Listed entries Start Marker
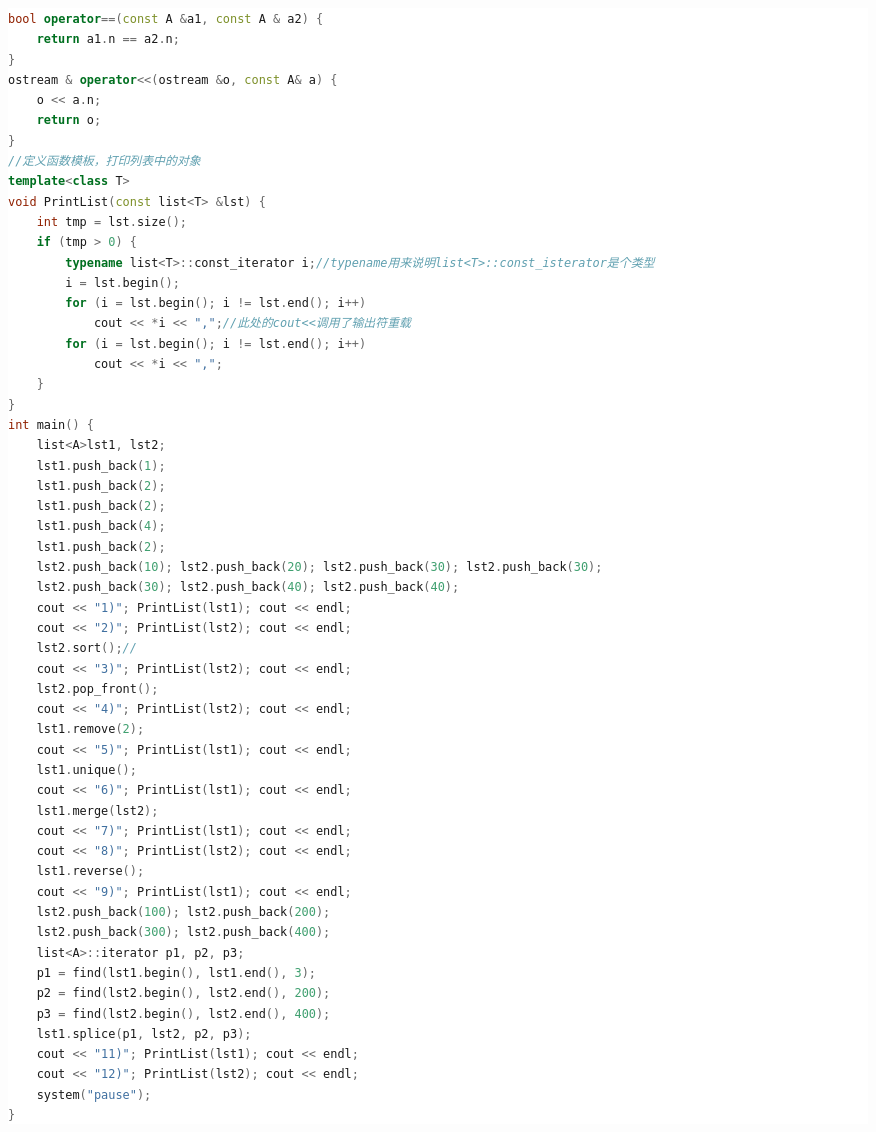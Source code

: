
 ```cpp
bool operator==(const A &a1, const A & a2) {
	return a1.n == a2.n;
}
ostream & operator<<(ostream &o, const A& a) {
	o << a.n;
	return o;
}
//定义函数模板，打印列表中的对象
template<class T>
void PrintList(const list<T> &lst) {
	int tmp = lst.size();
	if (tmp > 0) {
		typename list<T>::const_iterator i;//typename用来说明list<T>::const_isterator是个类型
		i = lst.begin();
		for (i = lst.begin(); i != lst.end(); i++)
			cout << *i << ",";//此处的cout<<调用了输出符重载
		for (i = lst.begin(); i != lst.end(); i++)
			cout << *i << ",";
	}
}
int main() {
	list<A>lst1, lst2;
	lst1.push_back(1);
	lst1.push_back(2);
	lst1.push_back(2);
	lst1.push_back(4);
	lst1.push_back(2);
	lst2.push_back(10); lst2.push_back(20); lst2.push_back(30); lst2.push_back(30);
	lst2.push_back(30); lst2.push_back(40); lst2.push_back(40);
	cout << "1)"; PrintList(lst1); cout << endl;
	cout << "2)"; PrintList(lst2); cout << endl;
	lst2.sort();//
	cout << "3)"; PrintList(lst2); cout << endl;
	lst2.pop_front();
	cout << "4)"; PrintList(lst2); cout << endl;
	lst1.remove(2);
	cout << "5)"; PrintList(lst1); cout << endl;
	lst1.unique();
	cout << "6)"; PrintList(lst1); cout << endl;
	lst1.merge(lst2);
	cout << "7)"; PrintList(lst1); cout << endl;
	cout << "8)"; PrintList(lst2); cout << endl;
	lst1.reverse();
	cout << "9)"; PrintList(lst1); cout << endl;
	lst2.push_back(100); lst2.push_back(200);
	lst2.push_back(300); lst2.push_back(400);
	list<A>::iterator p1, p2, p3;
	p1 = find(lst1.begin(), lst1.end(), 3);
	p2 = find(lst2.begin(), lst2.end(), 200);
	p3 = find(lst2.begin(), lst2.end(), 400);
	lst1.splice(p1, lst2, p2, p3);
	cout << "11)"; PrintList(lst1); cout << endl;
	cout << "12)"; PrintList(lst2); cout << endl;
	system("pause");
}
```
Listed entries End Marker
== What is being asked ==
Every line above should be reproduced exactly, please, with no pictures included.

== The answer ==
Source code

:
 ```cpp
bool operator==(const A &a1, const A & a2) {
	return a1.n == a2.n;
}
ostream & operator<<(ostream &o, const A& a) {
	o << a.n;
	return o;
}
//定义函数模板，打印列表中的对象
template<class T>
void PrintList(const list<T> &lst) {
	int tmp = lst.size();
	if (tmp > 0) {
		typename list<T>::const_iterator i;//typename用来说明list<T>::const_isterator是个类型
		i = lst.begin();
		for (i = lst.begin(); i != lst.end(); i++)
			cout << *i << ",";//此处的cout<<调用了输出符重载
		for (i = lst.begin(); i != lst.end(); i++)
			cout << *i << ",";
	}
}
int main() {
	list<A>lst1, lst2;
	lst1.push_back(1);
	lst1.push_back(2);
	lst1.push_back(2);
	lst1.push_back(4);
	lst1.push_back(2);
	lst2.push_back(10); lst2.push_back(20); lst2.push_back(30); lst2.push_back(30);
	lst2.push_back(30); lst2.push_back(40); lst2.push_back(40);
	cout << "1)"; PrintList(lst1); cout << endl;
	cout << "2)"; PrintList(lst2); cout << endl;
	lst2.sort();//
	cout << "3)"; PrintList(lst2); cout << endl;
	lst2.pop_front();
	cout << "4)"; PrintList(lst2); cout << endl;
	lst1.remove(2);
	cout << "5)"; PrintList(lst1); cout << endl;
	lst1.unique();
	cout << "6)"; PrintList(lst1); cout << endl;
	lst1.merge(lst2);
	cout << "7)"; PrintList(lst1); cout << endl;
	cout << "8)"; PrintList(lst2); cout << endl;
	lst1.reverse();
	cout << "9)"; PrintList(lst1); cout << endl;
	lst2.push_back(100); lst2.push_back(200);
	lst2.push_back(300); lst2.push_back(400);
	list<A>::iterator p1, p2, p3;
	p1 = find(lst1.begin(), lst1.end(), 3);
	p2 = find(lst2.begin(), lst2.end(), 200);
	p3 = find(lst2.begin(), lst2.end(), 400);
	lst1.splice(p1, lst2, p2, p3);
	cout << "11)"; PrintList(lst1); cout << endl;
	cout << "12)"; PrintList(lst2); cout << endl;
	system("pause");
}
```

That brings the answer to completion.